Rendered images with source text
=====

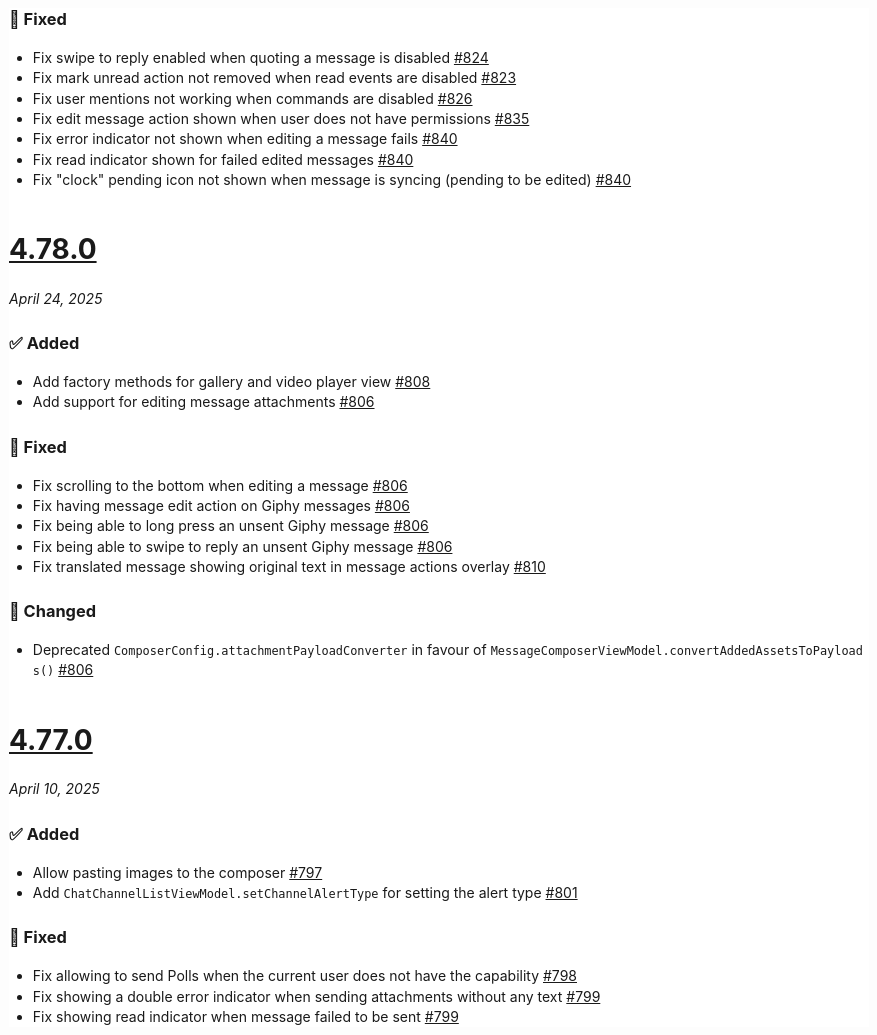 ### 🐞 Fixed
- Fix swipe to reply enabled when quoting a message is disabled [#824](https://github.com/GetStream/stream-chat-swiftui/pull/824)
- Fix mark unread action not removed when read events are disabled [#823](https://github.com/GetStream/stream-chat-swiftui/pull/823)
- Fix user mentions not working when commands are disabled [#826](https://github.com/GetStream/stream-chat-swiftui/pull/826)
- Fix edit message action shown when user does not have permissions [#835](https://github.com/GetStream/stream-chat-swiftui/pull/835)
- Fix error indicator not shown when editing a message fails [#840](https://github.com/GetStream/stream-chat-swiftui/pull/840)
- Fix read indicator shown for failed edited messages [#840](https://github.com/GetStream/stream-chat-swiftui/pull/840)
- Fix "clock" pending icon not shown when message is syncing (pending to be edited) [#840](https://github.com/GetStream/stream-chat-swiftui/pull/840)

# [4.78.0](https://github.com/GetStream/stream-chat-swiftui/releases/tag/4.78.0)
_April 24, 2025_

### ✅ Added
- Add factory methods for gallery and video player view [#808](https://github.com/GetStream/stream-chat-swiftui/pull/808)
- Add support for editing message attachments [#806](https://github.com/GetStream/stream-chat-swiftui/pull/806)
### 🐞 Fixed
- Fix scrolling to the bottom when editing a message [#806](https://github.com/GetStream/stream-chat-swiftui/pull/806)
- Fix having message edit action on Giphy messages [#806](https://github.com/GetStream/stream-chat-swiftui/pull/806)
- Fix being able to long press an unsent Giphy message [#806](https://github.com/GetStream/stream-chat-swiftui/pull/806)
- Fix being able to swipe to reply an unsent Giphy message [#806](https://github.com/GetStream/stream-chat-swiftui/pull/806)
- Fix translated message showing original text in message actions overlay [#810](https://github.com/GetStream/stream-chat-swiftui/pull/810)

### 🔄 Changed
- Deprecated `ComposerConfig.attachmentPayloadConverter` in favour of `MessageComposerViewModel.convertAddedAssetsToPayloads()` [#806](https://github.com/GetStream/stream-chat-swiftui/pull/806)

# [4.77.0](https://github.com/GetStream/stream-chat-swiftui/releases/tag/4.77.0)
_April 10, 2025_

### ✅ Added
- Allow pasting images to the composer [#797](https://github.com/GetStream/stream-chat-swiftui/pull/797)
- Add `ChatChannelListViewModel.setChannelAlertType` for setting the alert type [#801](https://github.com/GetStream/stream-chat-swiftui/pull/801)
### 🐞 Fixed
- Fix allowing to send Polls when the current user does not have the capability [#798](https://github.com/GetStream/stream-chat-swiftui/pull/798)
- Fix showing a double error indicator when sending attachments without any text [#799](https://github.com/GetStream/stream-chat-swiftui/pull/799)
- Fix showing read indicator when message failed to be sent [#799](https://github.com/GetStream/stream-chat-swiftui/pull/799)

=====

**Task to complete**
Set down precisely the lines above between the line holding "- Fix being able to swipe" and the line holding "- Fix translated", inclusive, and nothing beyond them.

**Answer to this exercise**
- Fix being able to swipe to reply an unsent Giphy message [#806](https://github.com/GetStream/stream-chat-swiftui/pull/806)
- Fix translated message showing original text in message actions overlay [#810](https://github.com/GetStream/stream-chat-swiftui/pull/810)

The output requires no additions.